Instructions to follow – Of the records below, reproduce only the span that opens with the line containing "1. Submit a" and closes with the last line.

Saved data entries –
• • • • • • •
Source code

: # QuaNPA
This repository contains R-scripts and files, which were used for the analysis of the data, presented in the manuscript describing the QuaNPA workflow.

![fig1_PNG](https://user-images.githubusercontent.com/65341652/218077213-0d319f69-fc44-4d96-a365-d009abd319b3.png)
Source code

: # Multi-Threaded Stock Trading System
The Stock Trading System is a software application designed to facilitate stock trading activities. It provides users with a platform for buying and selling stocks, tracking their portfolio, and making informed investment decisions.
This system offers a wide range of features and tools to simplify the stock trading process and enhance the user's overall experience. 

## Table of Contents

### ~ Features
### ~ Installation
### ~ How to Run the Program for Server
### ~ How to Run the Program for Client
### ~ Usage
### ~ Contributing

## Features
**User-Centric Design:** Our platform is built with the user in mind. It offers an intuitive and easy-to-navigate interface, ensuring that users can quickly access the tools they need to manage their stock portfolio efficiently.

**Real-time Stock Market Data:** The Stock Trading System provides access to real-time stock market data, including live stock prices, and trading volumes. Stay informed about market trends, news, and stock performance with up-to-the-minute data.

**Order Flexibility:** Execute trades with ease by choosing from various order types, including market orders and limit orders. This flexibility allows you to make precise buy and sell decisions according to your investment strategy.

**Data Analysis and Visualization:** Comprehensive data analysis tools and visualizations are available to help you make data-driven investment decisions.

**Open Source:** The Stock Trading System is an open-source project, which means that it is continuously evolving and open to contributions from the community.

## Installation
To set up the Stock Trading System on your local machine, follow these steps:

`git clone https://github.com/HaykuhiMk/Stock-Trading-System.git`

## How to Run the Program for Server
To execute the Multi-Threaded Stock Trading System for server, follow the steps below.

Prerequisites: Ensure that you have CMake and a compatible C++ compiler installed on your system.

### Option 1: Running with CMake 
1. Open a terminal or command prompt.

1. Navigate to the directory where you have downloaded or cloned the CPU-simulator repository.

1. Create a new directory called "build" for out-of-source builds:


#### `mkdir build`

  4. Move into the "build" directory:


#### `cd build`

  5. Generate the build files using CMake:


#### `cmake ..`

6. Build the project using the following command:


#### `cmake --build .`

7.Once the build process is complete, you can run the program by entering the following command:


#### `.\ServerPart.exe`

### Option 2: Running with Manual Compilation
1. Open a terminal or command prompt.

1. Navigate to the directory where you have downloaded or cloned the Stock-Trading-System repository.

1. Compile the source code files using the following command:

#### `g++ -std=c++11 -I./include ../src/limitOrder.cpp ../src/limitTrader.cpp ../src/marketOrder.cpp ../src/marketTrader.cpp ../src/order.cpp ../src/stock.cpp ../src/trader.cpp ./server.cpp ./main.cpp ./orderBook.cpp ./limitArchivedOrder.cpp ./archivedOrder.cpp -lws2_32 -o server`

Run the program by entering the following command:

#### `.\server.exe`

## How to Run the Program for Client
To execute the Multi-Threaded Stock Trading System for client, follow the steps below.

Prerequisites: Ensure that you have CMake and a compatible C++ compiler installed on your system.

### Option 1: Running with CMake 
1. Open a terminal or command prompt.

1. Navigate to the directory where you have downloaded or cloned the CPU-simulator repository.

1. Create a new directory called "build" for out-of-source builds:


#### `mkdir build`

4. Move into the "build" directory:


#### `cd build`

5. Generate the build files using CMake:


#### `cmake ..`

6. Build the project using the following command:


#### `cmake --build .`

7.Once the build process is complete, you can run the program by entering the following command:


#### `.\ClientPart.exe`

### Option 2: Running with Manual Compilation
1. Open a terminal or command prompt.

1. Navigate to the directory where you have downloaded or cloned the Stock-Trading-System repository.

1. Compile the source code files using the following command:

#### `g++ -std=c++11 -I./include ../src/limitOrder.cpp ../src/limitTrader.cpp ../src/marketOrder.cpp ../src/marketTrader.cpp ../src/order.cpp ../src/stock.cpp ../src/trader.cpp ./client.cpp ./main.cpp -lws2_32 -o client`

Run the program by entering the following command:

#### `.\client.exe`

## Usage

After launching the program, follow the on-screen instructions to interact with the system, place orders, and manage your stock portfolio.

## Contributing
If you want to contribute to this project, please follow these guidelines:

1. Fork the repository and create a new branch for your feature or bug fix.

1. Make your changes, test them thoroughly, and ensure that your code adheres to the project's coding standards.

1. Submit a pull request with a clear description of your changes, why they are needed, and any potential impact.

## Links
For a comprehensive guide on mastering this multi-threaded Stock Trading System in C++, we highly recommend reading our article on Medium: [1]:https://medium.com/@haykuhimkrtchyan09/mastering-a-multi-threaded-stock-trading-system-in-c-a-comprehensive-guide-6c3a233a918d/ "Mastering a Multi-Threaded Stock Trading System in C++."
• • • • • • •
Task result –
1. Submit a pull request with a clear description of your changes, why they are needed, and any potential impact.

## Links
For a comprehensive guide on mastering this multi-threaded Stock Trading System in C++, we highly recommend reading our article on Medium: [1]:https://medium.com/@haykuhimkrtchyan09/mastering-a-multi-threaded-stock-trading-system-in-c-a-comprehensive-guide-6c3a233a918d/ "Mastering a Multi-Threaded Stock Trading System in C++."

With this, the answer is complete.